GNOME Bugzilla – Bug 101415
odd charactors are inserted when gnumeric 1.0.11 reads non-ascii charactors in xml
Last modified: 2009-08-15 18:40:50 UTC
The release note of gnumric 1.0.11 says that it fixes for xml importing files with non ASCII characters. Indeed, the 4096-byte problem disappears in this version. But, it inserts extra charactors when it imports xml files with non ASCII charactors. As the result, multi-byte charactors transformed into nonsense charactors when we use this version. The test data is: http:/shino.pos.to/linux/section.xml.gz It contains '§' as the entry of A1 column. A section-mark is expected, and gnumeric 1.0.10 shows so. But gnumeric 1.0.11 adds another charactor and turn into '§' ('A' with hat and section-mark).
Created attachment 13057 [details] test data
Daniel I enabled the use of the xml2 parser in gnumeric 1.0.11 Now instead of dropping things we're seeing this. Is this known or fixable in libxml1 ?

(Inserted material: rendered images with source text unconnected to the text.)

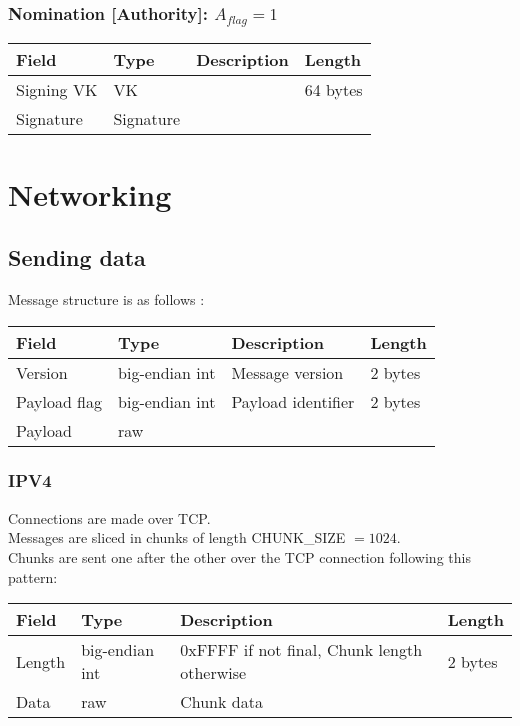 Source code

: \documentclass[a4paper,10pt]{article}
\begin{document}
                \subsubsection{Nomination [Authority]: $A_{flag} = 1$}
                    \begin{tabularx}{\textwidth}{|l|l|X|l|}
                        \hline Field & Type & Description & Length \\ \hline
                        \hline Signing VK & VK &  & 64 bytes \\
                        \hline Signature & Signature & & \\
                        \hline
                    \end{tabularx}
    \section{Networking}
        \subsection{Sending data}
            Message structure is as follows :\\
            \begin{tabularx}{\textwidth}{|l|l|X|l|}
                \hline Field & Type & Description & Length \\ \hline
                \hline Version & big-endian int & Message version & 2 bytes \\
                \hline Payload flag & big-endian int & Payload identifier & 2 bytes \\
                \hline Payload & raw &  & \\
                \hline
            \end{tabularx}
            \subsubsection{IPV4}
                Connections are made over TCP.\\
                Messages are sliced in chunks of length CHUNK\_SIZE $=1024$.\\
                Chunks are sent one after the other over the TCP connection following this pattern:
                
                \noindent\begin{tabularx}{\textwidth}{|l|l|X|l|}
                    \hline Field & Type & Description & Length \\ \hline
                    \hline Length & big-endian int & 0xFFFF if not final, Chunk length otherwise & 2 bytes \\
                    \hline Data & raw & Chunk data & \\
                    \hline
                \end{tabularx}
\end{document}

I am using gnumeric-1.0.11 with libxml-1.8.16. The libxml seems to convert ASCII to UTF-8 by adding 194 as the upper byte if the charactor > 127. This conversion is not right when input coding was non-ASCII. In spite that, it seems not a bug but a 'specification' of the new xml parser in libxml. Stripping off the upper bytes in gnumeric when it use the new xml parser can be a practical solution, I suppose.

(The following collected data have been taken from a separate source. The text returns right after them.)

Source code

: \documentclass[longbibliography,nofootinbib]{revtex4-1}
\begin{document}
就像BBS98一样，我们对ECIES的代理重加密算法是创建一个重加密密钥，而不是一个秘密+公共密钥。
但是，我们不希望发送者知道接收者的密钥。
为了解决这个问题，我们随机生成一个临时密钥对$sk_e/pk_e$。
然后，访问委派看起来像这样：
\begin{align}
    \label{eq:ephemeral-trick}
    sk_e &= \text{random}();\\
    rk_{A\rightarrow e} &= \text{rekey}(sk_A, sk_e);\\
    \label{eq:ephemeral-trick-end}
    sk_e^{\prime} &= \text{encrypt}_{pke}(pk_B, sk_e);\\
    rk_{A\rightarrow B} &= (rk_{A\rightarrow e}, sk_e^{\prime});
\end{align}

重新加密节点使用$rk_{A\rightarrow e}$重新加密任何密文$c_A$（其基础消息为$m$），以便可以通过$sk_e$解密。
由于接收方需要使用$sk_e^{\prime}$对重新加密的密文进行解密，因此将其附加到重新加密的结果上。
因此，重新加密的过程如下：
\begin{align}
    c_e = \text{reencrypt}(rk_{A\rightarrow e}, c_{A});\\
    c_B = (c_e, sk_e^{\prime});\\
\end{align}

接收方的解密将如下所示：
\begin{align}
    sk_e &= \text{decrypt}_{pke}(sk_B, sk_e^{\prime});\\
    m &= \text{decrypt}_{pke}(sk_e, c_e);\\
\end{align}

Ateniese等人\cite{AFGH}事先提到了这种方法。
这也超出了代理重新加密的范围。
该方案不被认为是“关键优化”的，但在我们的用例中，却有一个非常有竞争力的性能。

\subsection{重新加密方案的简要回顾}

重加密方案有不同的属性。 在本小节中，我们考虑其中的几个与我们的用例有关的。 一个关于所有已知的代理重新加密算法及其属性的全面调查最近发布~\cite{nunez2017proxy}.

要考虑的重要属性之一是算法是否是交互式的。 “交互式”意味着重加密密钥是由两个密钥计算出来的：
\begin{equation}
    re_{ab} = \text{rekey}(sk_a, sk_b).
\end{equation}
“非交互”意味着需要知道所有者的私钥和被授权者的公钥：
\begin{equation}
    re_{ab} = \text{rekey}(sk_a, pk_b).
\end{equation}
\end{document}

The only real solution is to move to UTF8 all the way and libxml2. Sorry, there is a time where piling up patches around a broken design just is not possible anymore... Daniel
*** Bug 101663 has been marked as a duplicate of this bug. ***
Seeing parser.c source code of libxml, 'COPY_BUF' uses the function xmlCopyChar, and it calls 'xmlCopyCharMultiByte' when the value was greater than 0x7F. And the function xmlCopyCharMultiByte converts the value into UTF-8. This procedure can be a bug of the new parser in libxml. This conversion makes nonsense strings when the input encoding was not iso-8859-1, even when it parses a legal xml using UTF-8. Next patch against libxml-1.8.16 seems to work fine with gnumeric-1.0.11. --- parser.org Fri Sep 14 23:09:41 2001 +++ parser.c Sat Dec 21 13:22:00 2002 @@ -1126,9 +1126,11 @@ int xmlCopyChar(int len, xmlChar *out, int val) { /* the len parameter is ignored */ +#if true /* suppress converting */ if (val >= 0x80) { return(xmlCopyCharMultiByte (out, val)); } +#endif *out = (xmlChar) val; return 1; } The patch does not influence on the old parser that is the default usage of the libxml.

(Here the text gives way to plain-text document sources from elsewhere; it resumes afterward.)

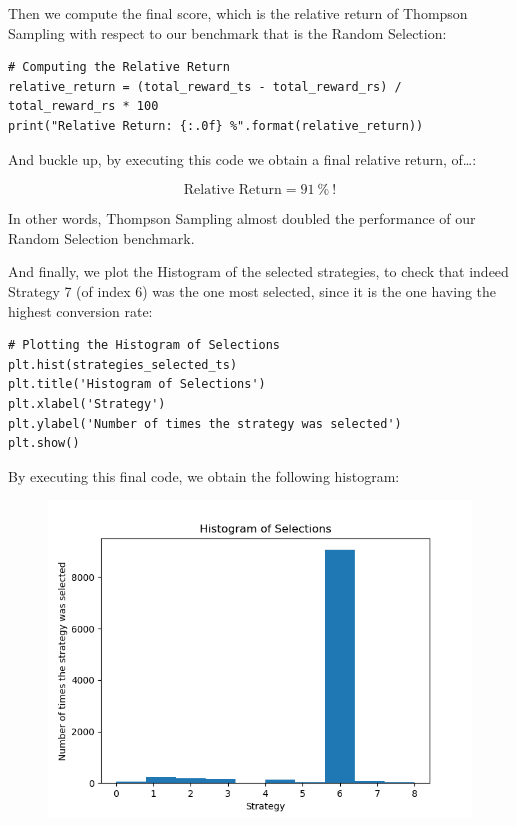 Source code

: \documentclass[]{book}
\begin{document}
Then we compute the final score, which is the relative return of Thompson Sampling with respect to our benchmark that is the Random Selection:

\begin{lstlisting}
# Computing the Relative Return
relative_return = (total_reward_ts - total_reward_rs) / total_reward_rs * 100
print("Relative Return: {:.0f} %".format(relative_return))
\end{lstlisting}

And buckle up, by executing this code we obtain a final relative return, of\ldots{}:

\begin{equation*}
    \textrm{Relative Return} = 91 \ \% \ !
\end{equation*}

In other words, Thompson Sampling almost doubled the performance of our Random Selection benchmark.

\newpage

And finally, we plot the Histogram of the selected strategies, to check that indeed Strategy 7 (of index 6) was the one most selected, since it is the one having the highest conversion rate:

\begin{lstlisting}
# Plotting the Histogram of Selections
plt.hist(strategies_selected_ts)
plt.title('Histogram of Selections')
plt.xlabel('Strategy')
plt.ylabel('Number of times the strategy was selected')
plt.show()
\end{lstlisting}

By executing this final code, we obtain the following histogram:

\begin{figure}[!htbp]
        \begin{center}
            \includegraphics[scale=0.8]{Histogram.png}
        \end{center}
\end{figure}
\end{document}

I mean... +++ parser.c Sat Dec 21 13:22:00 2002 @@ -1126,9 +1126,11 @@ int xmlCopyChar(int len, xmlChar *out, int val) { /* the len parameter is ignored */ +#if true /* suppress converting */ if (val >= 0x80) { return(xmlCopyCharMultiByte (out, val)); } +#endif *out = (xmlChar) val; return 1; }
I mean...#if 0 +++ parser.c Sat Dec 21 13:22:00 2002 @@ -1126,9 +1126,11 @@ int xmlCopyChar(int len, xmlChar *out, int val) { /* the len parameter is ignored */ +#if 0 /* suppress converting */ if (val >= 0x80) { return(xmlCopyCharMultiByte (out, val)); } +#endif *out = (xmlChar) val; return 1; }
This simply doesn't work. libxml1 is BROKEN w.r.t. I18N. there is no clear definition of the internal encoding of the internal representation. This has been fixed 3 years ago when branched to libxml2. The internal encoding in the new framework is UTF8. Again you can try to patch over and over and over on top of a broken design. this DOES NOT FIX THE PROBLEM. The only RELIABLE solution is to swicth to libxml2. I will not apply patches to libxml1. I will not rerelease a new libxml1. That branch is dead, move over ! Daniel
Gnumeric 1.0.x can not move. Making it utf8 clean internally is not really an option. We have switched back to the libxml1 parser for 1.0.12 and will take a different kludgish work around to the problems seen there. Rather than reading 4k blocks, we now read 1M blocks. That is obviously a vile putrid hack, but it will solve the vast majority of the issues. Hopefully 1.2 will be available soon, which uses libxml2.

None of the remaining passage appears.